90000系の顔を正面から。前照灯は車両上部に
逆スラントの角度は5度。車号の色は50000系を思わせるシャイニーオレンジ
下側が引っ込んでいるため、連結器が前に突き出ているように見えます

アルミ製の車体はほぼ無塗装で帯もありませんが、車両先頭部は塗装されており、東上線のラインカラーであるブルーを配しています。乗降扉の窓周りは、フリースペース付近の扉だけ明るめの青色に変更されています。

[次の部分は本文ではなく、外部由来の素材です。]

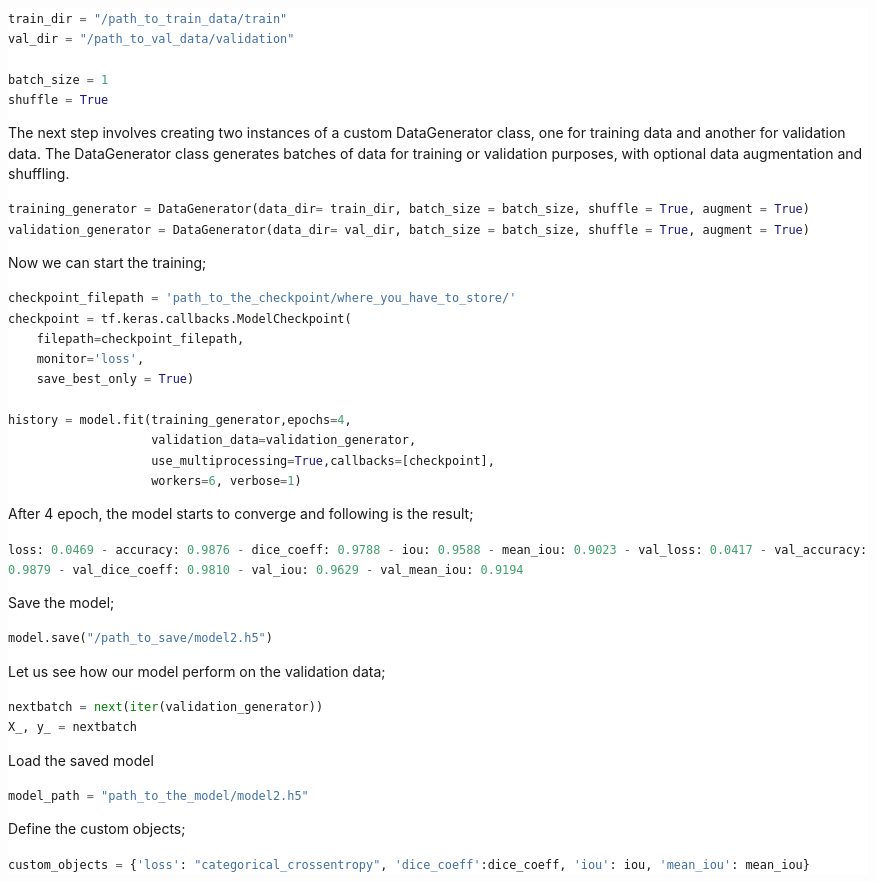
 ```Python
train_dir = "/path_to_train_data/train"
val_dir = "/path_to_val_data/validation"

batch_size = 1
shuffle = True
```

The next step involves creating two instances of a custom DataGenerator class, one for training data and another for validation data. The DataGenerator class generates batches of data for training or validation purposes, with optional data augmentation and shuffling.

```Python
training_generator = DataGenerator(data_dir= train_dir, batch_size = batch_size, shuffle = True, augment = True)
validation_generator = DataGenerator(data_dir= val_dir, batch_size = batch_size, shuffle = True, augment = True)
```
Now we can start the training;

```Python
checkpoint_filepath = 'path_to_the_checkpoint/where_you_have_to_store/'
checkpoint = tf.keras.callbacks.ModelCheckpoint(
    filepath=checkpoint_filepath,
    monitor='loss',
    save_best_only = True)
    
history = model.fit(training_generator,epochs=4,
                    validation_data=validation_generator,
                    use_multiprocessing=True,callbacks=[checkpoint],
                    workers=6, verbose=1) 
```
After 4 epoch, the model starts to converge and following is the result;

```Python
loss: 0.0469 - accuracy: 0.9876 - dice_coeff: 0.9788 - iou: 0.9588 - mean_iou: 0.9023 - val_loss: 0.0417 - val_accuracy: 0.9879 - val_dice_coeff: 0.9810 - val_iou: 0.9629 - val_mean_iou: 0.9194
```

Save the model;
```Python
model.save("/path_to_save/model2.h5")
```

Let us see how our model perform on the validation data;
```Python
nextbatch = next(iter(validation_generator))
X_, y_ = nextbatch
```

Load the saved model
```Python
model_path = "path_to_the_model/model2.h5"
```

Define the custom objects; 
```Python
custom_objects = {'loss': "categorical_crossentropy", 'dice_coeff':dice_coeff, 'iou': iou, 'mean_iou': mean_iou}
```
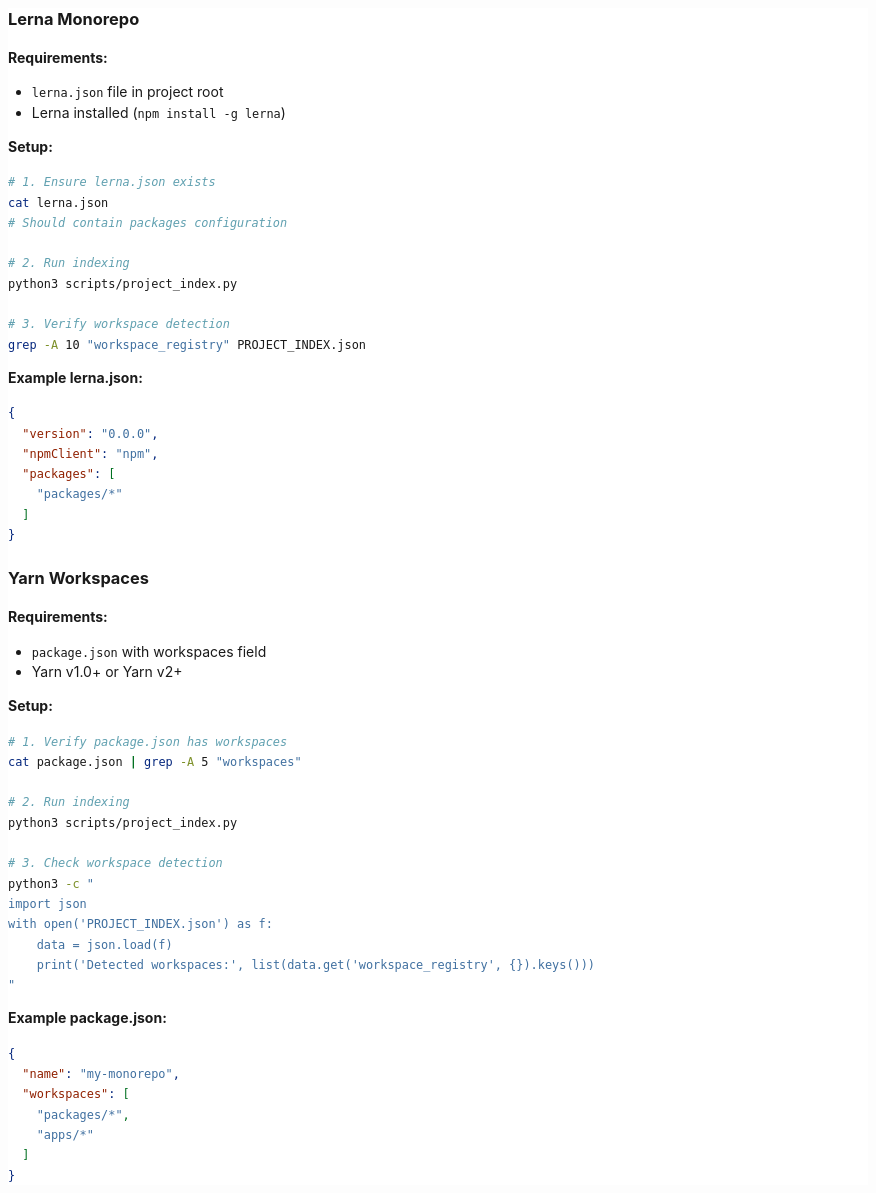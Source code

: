### Lerna Monorepo

**Requirements:**
- `lerna.json` file in project root
- Lerna installed (`npm install -g lerna`)

**Setup:**
```bash
# 1. Ensure lerna.json exists
cat lerna.json
# Should contain packages configuration

# 2. Run indexing
python3 scripts/project_index.py

# 3. Verify workspace detection
grep -A 10 "workspace_registry" PROJECT_INDEX.json
```

**Example lerna.json:**
```json
{
  "version": "0.0.0",
  "npmClient": "npm",
  "packages": [
    "packages/*"
  ]
}
```

### Yarn Workspaces

**Requirements:**
- `package.json` with workspaces field
- Yarn v1.0+ or Yarn v2+

**Setup:**
```bash
# 1. Verify package.json has workspaces
cat package.json | grep -A 5 "workspaces"

# 2. Run indexing
python3 scripts/project_index.py

# 3. Check workspace detection
python3 -c "
import json
with open('PROJECT_INDEX.json') as f:
    data = json.load(f)
    print('Detected workspaces:', list(data.get('workspace_registry', {}).keys()))
"
```

**Example package.json:**
```json
{
  "name": "my-monorepo",
  "workspaces": [
    "packages/*",
    "apps/*"
  ]
}
```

90000系は全ての車両にフリースペースが設けられているため、どの車両にも明るい青の扉があります

澄んだ水のような透明感あふれる内装

内装は“舟運”をイメージした透明感のあるデザインにまとめられました。

袖仕切り部には立涌柄(たてわくがら、池から水蒸気が立ち上る様子をデザインした日本の伝統柄)、床には枯山水をイメージした柄を、座席には舟体をイメージした木目柄をそれぞれ採用しています。

一般座席。やや緑がかった窓ガラスはUVカット機能を備えたもので、東武で採用するのは初めてといいます
優先席付近、つり革・床面・座席の色を濃くして視覚的に分かりやすくなっています。妻引戸は全面ガラス構造で、衝突防止用のフィルムに川の流れを連想させる柄が採用されました
ドア上には17インチの2画面表示器を設置。乗降扉の窓は下方向に長く伸びています

ガラスを多用し水や川を想起させる意匠を散りばめたことで、車内は開放的で透明感のある空間としてまとまっています。外観では斬新さを押し出していますが、ひとたび車内に足を踏み入れれば、シンプルながら明るく涼やかなデザインで安心感を与えてくれる……そんな新型車両は東上線の沿線住民に、ひいては直通先にどのように受け止められていくのでしょうか。デビューは2026年9月26日の予定です。